START SOURCE INFORMATION

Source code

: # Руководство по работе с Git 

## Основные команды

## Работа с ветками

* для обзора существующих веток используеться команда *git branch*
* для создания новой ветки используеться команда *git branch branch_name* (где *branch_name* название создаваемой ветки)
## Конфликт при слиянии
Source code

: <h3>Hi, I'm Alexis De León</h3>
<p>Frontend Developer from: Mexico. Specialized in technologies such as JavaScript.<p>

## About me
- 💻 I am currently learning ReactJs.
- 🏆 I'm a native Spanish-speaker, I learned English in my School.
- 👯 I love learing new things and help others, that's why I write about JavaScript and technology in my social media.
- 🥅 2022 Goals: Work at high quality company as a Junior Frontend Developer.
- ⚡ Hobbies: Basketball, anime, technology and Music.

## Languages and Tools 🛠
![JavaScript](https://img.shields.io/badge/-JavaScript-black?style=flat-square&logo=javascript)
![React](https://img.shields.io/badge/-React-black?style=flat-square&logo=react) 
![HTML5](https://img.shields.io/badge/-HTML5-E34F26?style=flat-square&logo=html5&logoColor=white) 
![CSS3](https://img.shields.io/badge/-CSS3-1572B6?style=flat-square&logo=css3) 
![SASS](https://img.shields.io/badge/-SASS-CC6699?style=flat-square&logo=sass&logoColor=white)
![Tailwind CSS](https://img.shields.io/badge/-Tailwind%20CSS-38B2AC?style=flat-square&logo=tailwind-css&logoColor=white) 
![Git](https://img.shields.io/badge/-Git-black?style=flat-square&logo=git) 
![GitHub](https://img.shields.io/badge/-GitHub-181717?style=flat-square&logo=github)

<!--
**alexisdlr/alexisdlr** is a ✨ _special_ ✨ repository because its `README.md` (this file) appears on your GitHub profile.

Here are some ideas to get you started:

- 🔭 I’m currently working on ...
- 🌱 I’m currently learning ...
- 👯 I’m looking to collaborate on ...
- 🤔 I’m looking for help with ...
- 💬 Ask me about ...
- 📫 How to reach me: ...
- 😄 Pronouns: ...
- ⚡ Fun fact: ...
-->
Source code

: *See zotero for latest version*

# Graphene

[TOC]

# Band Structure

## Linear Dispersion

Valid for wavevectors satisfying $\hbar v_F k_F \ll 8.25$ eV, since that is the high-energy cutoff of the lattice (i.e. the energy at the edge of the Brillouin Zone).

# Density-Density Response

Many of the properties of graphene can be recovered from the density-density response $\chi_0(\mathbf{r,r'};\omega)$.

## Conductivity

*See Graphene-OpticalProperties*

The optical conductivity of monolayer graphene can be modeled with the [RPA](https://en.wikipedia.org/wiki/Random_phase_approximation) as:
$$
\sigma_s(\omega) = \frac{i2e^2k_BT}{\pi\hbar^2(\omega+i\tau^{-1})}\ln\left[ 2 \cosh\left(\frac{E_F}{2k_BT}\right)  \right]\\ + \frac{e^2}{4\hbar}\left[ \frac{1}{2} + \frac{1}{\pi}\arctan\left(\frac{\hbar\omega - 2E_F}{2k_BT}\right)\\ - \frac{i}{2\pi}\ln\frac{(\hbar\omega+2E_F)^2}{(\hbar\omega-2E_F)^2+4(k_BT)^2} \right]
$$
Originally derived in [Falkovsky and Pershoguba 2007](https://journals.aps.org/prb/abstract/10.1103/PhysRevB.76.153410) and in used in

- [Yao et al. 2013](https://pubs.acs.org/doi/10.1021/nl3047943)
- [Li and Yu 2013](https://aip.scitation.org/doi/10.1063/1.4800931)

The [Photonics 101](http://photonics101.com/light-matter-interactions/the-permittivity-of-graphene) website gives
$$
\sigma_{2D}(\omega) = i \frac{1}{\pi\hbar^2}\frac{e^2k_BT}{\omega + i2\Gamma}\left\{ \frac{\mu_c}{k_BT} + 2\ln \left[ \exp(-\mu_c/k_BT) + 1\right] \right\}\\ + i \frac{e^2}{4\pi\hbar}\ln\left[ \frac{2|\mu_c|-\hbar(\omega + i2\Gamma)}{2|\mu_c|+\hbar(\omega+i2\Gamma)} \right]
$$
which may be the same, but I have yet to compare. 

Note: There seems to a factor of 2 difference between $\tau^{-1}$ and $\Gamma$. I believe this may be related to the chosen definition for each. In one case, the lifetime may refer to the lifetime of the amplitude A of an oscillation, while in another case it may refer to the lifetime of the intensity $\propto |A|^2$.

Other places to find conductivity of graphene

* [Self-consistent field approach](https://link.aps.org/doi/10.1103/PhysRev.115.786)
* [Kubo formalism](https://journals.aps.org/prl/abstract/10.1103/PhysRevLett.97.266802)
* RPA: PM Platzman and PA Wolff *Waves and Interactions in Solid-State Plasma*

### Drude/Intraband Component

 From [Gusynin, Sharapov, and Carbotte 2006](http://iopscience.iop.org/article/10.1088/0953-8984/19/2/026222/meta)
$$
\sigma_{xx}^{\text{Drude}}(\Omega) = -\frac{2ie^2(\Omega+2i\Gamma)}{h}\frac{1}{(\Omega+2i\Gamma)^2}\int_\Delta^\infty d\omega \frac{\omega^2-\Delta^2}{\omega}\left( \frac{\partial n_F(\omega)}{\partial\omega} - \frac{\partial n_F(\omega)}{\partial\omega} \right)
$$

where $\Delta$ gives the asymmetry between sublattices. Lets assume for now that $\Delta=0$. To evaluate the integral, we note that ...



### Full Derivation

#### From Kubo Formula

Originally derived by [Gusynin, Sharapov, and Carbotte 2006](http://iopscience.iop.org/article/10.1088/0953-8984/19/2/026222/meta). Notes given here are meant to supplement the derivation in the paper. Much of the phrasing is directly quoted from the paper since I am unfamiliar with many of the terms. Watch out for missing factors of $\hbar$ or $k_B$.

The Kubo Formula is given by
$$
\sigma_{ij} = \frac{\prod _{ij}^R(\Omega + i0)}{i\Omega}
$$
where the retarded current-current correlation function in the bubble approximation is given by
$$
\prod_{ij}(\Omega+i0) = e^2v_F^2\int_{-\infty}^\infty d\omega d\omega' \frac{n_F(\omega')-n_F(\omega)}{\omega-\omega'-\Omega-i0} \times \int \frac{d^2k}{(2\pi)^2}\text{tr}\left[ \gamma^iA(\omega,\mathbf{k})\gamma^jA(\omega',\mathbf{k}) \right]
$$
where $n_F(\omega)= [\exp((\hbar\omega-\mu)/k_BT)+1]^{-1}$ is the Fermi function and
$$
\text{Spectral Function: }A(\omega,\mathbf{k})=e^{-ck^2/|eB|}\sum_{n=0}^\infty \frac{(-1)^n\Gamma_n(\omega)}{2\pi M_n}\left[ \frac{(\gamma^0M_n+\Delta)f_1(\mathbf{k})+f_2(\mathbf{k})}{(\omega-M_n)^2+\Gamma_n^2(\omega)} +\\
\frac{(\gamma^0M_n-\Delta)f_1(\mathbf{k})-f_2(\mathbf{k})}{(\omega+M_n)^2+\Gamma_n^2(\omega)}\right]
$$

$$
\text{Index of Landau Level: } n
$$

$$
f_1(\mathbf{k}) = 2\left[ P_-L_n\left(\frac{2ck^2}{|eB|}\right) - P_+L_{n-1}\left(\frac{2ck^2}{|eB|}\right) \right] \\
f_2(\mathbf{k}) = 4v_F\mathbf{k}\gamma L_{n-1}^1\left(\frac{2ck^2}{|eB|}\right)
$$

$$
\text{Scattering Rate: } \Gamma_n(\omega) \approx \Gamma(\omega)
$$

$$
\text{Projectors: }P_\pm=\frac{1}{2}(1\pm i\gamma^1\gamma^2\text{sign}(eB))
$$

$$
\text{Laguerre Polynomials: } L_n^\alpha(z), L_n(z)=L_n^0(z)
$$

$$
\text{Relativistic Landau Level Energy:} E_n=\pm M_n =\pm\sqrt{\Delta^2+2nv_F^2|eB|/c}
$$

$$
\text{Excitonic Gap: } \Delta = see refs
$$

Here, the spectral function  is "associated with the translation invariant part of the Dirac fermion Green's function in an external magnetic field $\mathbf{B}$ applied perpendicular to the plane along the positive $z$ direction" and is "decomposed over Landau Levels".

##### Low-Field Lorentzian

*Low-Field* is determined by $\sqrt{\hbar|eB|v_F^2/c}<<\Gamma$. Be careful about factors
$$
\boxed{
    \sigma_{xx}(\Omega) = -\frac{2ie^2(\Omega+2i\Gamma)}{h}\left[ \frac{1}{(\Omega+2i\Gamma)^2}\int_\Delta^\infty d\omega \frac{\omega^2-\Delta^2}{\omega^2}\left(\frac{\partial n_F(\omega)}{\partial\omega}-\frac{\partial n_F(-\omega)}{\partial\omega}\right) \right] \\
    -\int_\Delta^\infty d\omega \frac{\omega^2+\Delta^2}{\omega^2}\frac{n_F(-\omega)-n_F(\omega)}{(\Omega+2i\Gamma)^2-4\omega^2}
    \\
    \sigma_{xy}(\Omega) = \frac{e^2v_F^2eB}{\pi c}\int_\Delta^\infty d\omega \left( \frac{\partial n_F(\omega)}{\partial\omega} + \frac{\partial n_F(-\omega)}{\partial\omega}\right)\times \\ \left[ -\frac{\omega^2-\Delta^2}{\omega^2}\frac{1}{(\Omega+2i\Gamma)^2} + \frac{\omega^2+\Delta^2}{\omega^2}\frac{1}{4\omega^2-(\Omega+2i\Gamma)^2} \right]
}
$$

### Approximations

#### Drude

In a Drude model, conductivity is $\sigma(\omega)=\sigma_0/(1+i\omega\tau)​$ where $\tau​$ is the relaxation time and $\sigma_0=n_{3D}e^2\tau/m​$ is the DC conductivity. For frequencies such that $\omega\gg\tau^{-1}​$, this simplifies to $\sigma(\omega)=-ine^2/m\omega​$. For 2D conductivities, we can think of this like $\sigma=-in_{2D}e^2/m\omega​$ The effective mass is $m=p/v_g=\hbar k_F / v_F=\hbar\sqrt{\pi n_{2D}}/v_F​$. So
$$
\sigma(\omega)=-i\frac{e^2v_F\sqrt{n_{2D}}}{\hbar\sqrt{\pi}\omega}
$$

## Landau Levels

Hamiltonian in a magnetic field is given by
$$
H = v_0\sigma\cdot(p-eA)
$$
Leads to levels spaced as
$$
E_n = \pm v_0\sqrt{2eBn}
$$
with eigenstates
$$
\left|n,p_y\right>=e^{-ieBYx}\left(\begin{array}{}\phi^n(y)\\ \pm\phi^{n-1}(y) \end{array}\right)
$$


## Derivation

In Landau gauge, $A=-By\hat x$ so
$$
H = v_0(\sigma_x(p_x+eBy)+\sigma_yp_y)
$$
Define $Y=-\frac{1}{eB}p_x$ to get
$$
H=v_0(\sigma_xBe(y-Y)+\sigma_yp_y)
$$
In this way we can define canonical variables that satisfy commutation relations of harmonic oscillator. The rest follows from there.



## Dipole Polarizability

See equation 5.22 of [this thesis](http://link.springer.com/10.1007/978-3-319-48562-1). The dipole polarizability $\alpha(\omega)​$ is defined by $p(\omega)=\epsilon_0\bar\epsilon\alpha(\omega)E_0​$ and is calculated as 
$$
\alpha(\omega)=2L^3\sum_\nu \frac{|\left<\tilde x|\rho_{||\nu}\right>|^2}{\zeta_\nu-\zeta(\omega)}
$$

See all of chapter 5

END SOURCE INFORMATION

→ **EXERCISE BRIEF**
In the listing above, find the line with "## Dipole Polarizability" and set down that line and all after it exactly, through the final line.

→ **RESULT FOR THIS EXERCISE**
## Dipole Polarizability

See equation 5.22 of [this thesis](http://link.springer.com/10.1007/978-3-319-48562-1). The dipole polarizability $\alpha(\omega)​$ is defined by $p(\omega)=\epsilon_0\bar\epsilon\alpha(\omega)E_0​$ and is calculated as 
$$
\alpha(\omega)=2L^3\sum_\nu \frac{|\left<\tilde x|\rho_{||\nu}\right>|^2}{\zeta_\nu-\zeta(\omega)}
$$

See all of chapter 5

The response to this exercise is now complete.